Record extracts: Begin

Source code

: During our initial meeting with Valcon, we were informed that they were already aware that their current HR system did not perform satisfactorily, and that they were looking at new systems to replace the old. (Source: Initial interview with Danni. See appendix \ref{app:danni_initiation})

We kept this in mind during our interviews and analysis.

Record extracts: End
Record extracts: Begin

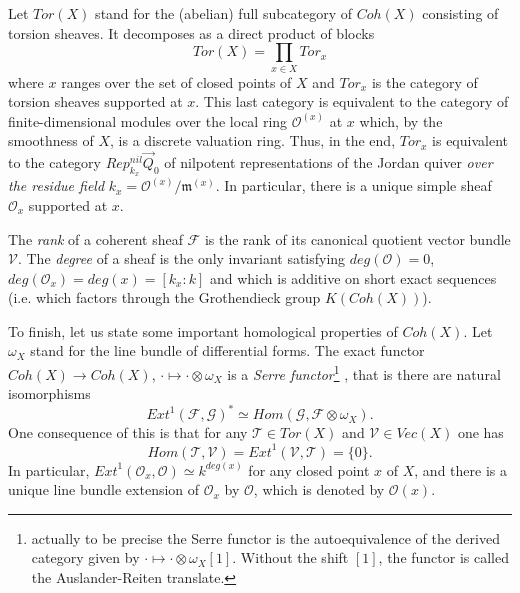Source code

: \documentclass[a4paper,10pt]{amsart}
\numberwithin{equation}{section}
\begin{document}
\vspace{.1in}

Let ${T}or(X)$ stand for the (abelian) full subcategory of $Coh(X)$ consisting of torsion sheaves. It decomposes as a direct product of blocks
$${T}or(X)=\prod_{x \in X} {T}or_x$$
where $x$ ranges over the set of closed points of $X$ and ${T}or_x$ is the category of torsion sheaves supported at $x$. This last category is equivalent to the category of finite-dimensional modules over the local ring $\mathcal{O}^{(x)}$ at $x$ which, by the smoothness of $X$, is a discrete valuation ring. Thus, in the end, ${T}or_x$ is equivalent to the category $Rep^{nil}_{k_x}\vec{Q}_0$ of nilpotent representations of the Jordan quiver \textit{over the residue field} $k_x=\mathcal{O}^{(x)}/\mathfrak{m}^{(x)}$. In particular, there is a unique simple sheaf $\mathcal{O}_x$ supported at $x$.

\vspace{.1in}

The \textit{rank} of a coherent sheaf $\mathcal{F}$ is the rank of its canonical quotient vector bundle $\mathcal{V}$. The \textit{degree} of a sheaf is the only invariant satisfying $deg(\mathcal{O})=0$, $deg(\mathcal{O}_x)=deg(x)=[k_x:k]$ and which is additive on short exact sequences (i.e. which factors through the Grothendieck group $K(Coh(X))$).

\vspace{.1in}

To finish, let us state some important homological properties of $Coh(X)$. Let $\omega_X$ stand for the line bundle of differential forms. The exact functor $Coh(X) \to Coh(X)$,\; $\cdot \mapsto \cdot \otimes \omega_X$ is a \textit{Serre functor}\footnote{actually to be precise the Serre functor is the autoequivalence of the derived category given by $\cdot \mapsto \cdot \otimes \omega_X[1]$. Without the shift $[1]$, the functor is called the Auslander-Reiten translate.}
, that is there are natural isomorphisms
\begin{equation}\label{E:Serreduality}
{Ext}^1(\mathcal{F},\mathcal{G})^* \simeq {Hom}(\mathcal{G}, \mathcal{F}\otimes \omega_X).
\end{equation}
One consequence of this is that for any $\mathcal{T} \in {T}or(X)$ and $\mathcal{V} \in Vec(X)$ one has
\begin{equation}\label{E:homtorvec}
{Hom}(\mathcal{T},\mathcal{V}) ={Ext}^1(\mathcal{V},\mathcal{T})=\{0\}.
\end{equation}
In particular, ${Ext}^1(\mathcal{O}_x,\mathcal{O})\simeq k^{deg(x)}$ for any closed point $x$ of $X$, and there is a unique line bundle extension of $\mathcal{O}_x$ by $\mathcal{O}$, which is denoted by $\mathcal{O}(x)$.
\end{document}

Record extracts: End
Record extracts: Begin

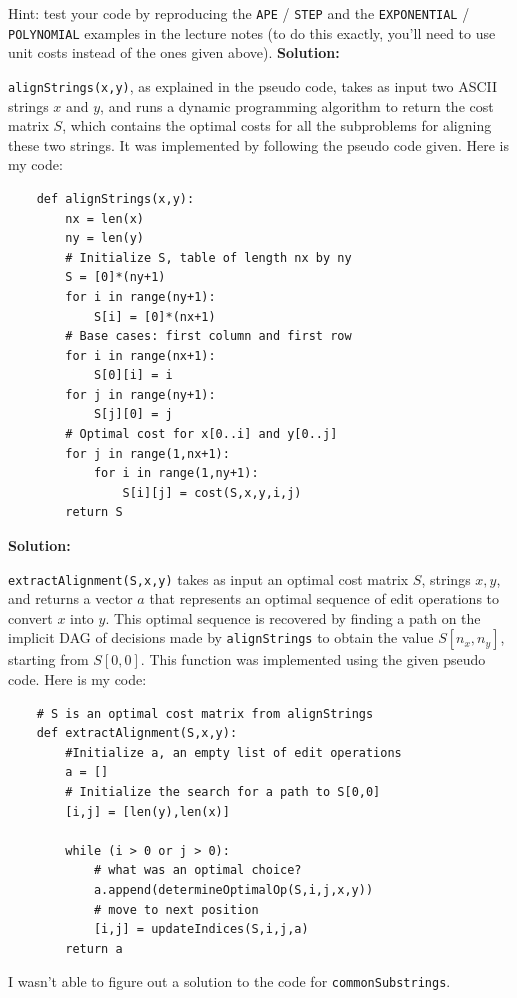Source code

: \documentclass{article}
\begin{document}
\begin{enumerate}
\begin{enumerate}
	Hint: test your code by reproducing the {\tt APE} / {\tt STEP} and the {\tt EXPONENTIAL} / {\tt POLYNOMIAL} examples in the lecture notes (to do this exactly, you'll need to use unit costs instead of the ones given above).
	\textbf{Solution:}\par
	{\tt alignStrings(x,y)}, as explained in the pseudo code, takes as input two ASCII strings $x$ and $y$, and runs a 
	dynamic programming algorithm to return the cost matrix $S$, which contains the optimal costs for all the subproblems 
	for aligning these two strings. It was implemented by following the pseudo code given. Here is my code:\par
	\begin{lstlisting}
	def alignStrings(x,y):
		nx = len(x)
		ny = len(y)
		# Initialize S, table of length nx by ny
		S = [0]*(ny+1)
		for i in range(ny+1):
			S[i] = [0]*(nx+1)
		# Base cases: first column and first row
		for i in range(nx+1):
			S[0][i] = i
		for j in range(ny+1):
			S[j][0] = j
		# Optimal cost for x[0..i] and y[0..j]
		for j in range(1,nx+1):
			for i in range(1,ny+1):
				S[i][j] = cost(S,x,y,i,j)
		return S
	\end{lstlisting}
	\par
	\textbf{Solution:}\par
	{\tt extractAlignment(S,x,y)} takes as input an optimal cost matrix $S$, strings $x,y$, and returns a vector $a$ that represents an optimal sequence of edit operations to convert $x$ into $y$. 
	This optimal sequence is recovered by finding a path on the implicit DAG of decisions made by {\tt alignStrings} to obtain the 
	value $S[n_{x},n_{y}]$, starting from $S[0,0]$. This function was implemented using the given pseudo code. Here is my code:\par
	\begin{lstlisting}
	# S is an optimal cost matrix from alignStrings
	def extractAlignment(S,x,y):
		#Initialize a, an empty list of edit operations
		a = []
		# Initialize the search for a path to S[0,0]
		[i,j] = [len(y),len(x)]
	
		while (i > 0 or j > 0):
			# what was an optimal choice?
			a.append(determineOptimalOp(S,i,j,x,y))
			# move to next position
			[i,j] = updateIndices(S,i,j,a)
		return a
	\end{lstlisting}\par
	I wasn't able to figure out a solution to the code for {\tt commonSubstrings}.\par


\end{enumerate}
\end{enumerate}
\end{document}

Record extracts: End

▶ _Problem statement_
Beginning with the line containing "and $y$, and runs a" in the material above, copy every line exactly until you have copied the line containing "ny = len(y)".

▶ _Answer area_
	{\tt alignStrings(x,y)}, as explained in the pseudo code, takes as input two ASCII strings $x$ and $y$, and runs a 
	dynamic programming algorithm to return the cost matrix $S$, which contains the optimal costs for all the subproblems 
	for aligning these two strings. It was implemented by following the pseudo code given. Here is my code:\par
	\begin{lstlisting}
	def alignStrings(x,y):
		nx = len(x)
		ny = len(y)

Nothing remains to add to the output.